INSTRUCTIONS TO FOLLOW
Each line of the data that includes the string "instance" is to be copied out.

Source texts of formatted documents

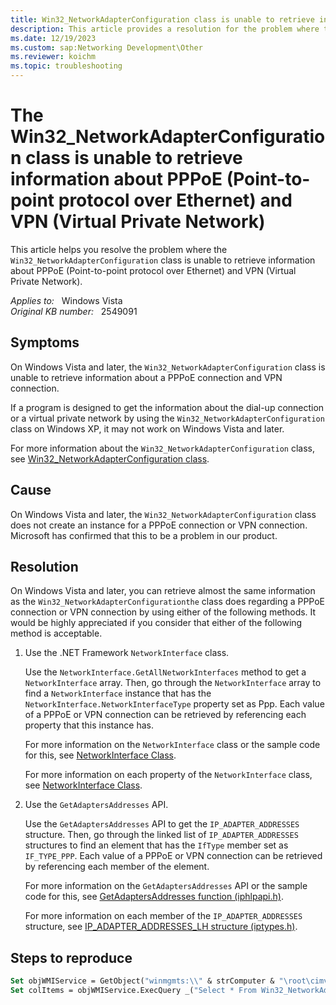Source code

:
 ```yaml
---
title: Win32_NetworkAdapterConfiguration class is unable to retrieve information
description: This article provides a resolution for the problem where the Win32_NetworkAdapterConfiguration class is unable to retrieve information about PPPoE (Point-to-point protocol over Ethernet) and VPN (Virtual Private Network).
ms.date: 12/19/2023
ms.custom: sap:Networking Development\Other
ms.reviewer: koichm
ms.topic: troubleshooting
---
```


# The Win32_NetworkAdapterConfiguration class is unable to retrieve information about PPPoE (Point-to-point protocol over Ethernet) and VPN (Virtual Private Network)

This article helps you resolve the problem where the `Win32_NetworkAdapterConfiguration` class is unable to retrieve information about PPPoE (Point-to-point protocol over Ethernet) and VPN (Virtual Private Network).

_Applies to:_ &nbsp; Windows Vista  
_Original KB number:_ &nbsp; 2549091

## Symptoms

On Windows Vista and later, the `Win32_NetworkAdapterConfiguration` class is unable to retrieve information about a PPPoE connection and VPN connection.

If a program is designed to get the information about the dial-up connection or a virtual private network by using the `Win32_NetworkAdapterConfiguration` class on Windows XP, it may not work on Windows Vista and later.

For more information about the `Win32_NetworkAdapterConfiguration` class, see [Win32_NetworkAdapterConfiguration class](/windows/win32/cimwin32prov/win32-networkadapterconfiguration).

## Cause

On Windows Vista and later, the `Win32_NetworkAdapterConfiguration` class does not create an instance for a PPPoE connection or VPN connection.
Microsoft has confirmed that this to be a problem in our product.

## Resolution

On Windows Vista and later, you can retrieve almost the same information as the `Win32_NetworkAdapterConfigurationthe` class does regarding a PPPoE connection or VPN connection by using either of the following methods.
It would be highly appreciated if you consider that either of the following method is acceptable.

1. Use the .NET Framework `NetworkInterface` class.

    Use the `NetworkInterface.GetAllNetworkInterfaces` method to get a `NetworkInterface` array. Then, go through the `NetworkInterface` array to find a `NetworkInterface` instance that has the `NetworkInterface.NetworkInterfaceType` property set as Ppp. Each value of a PPPoE or VPN connection can be retrieved by referencing each property that this instance has.

    For more information on the `NetworkInterface` class or the sample code for this, see  [NetworkInterface Class](/dotnet/api/system.net.networkinformation.networkinterface).

    For more information on each property of the `NetworkInterface` class, see [NetworkInterface Class](/dotnet/api/system.net.networkinformation.networkinterface).

2. Use the `GetAdaptersAddresses` API.

    Use the `GetAdaptersAddresses` API to get the `IP_ADAPTER_ADDRESSES` structure. Then, go through the linked list of `IP_ADAPTER_ADDRESSES` structures to find an element that has the `IfType` member set as `IF_TYPE_PPP`. Each value of a PPPoE or VPN connection can be retrieved by referencing each member of the element.

    For more information on the `GetAdaptersAddresses` API or the sample code for this, see [GetAdaptersAddresses function (iphlpapi.h)](/windows/win32/api/iphlpapi/nf-iphlpapi-getadaptersaddresses).

    For more information on each member of the `IP_ADAPTER_ADDRESSES` structure, see  [IP_ADAPTER_ADDRESSES_LH structure (iptypes.h)](/windows/win32/api/iptypes/ns-iptypes-ip_adapter_addresses_lh).

## Steps to reproduce

```vb
Set objWMIService = GetObject("winmgmts:\\" & strComputer & "\root\cimv2")
Set colItems = objWMIService.ExecQuery _("Select * From Win32_NetworkAdapterConfiguration Where IPEnabled = True")
```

WRITTEN RESPONSE
On Windows Vista and later, the `Win32_NetworkAdapterConfiguration` class does not create an instance for a PPPoE connection or VPN connection.
    Use the `NetworkInterface.GetAllNetworkInterfaces` method to get a `NetworkInterface` array. Then, go through the `NetworkInterface` array to find a `NetworkInterface` instance that has the `NetworkInterface.NetworkInterfaceType` property set as Ppp. Each value of a PPPoE or VPN connection can be retrieved by referencing each property that this instance has.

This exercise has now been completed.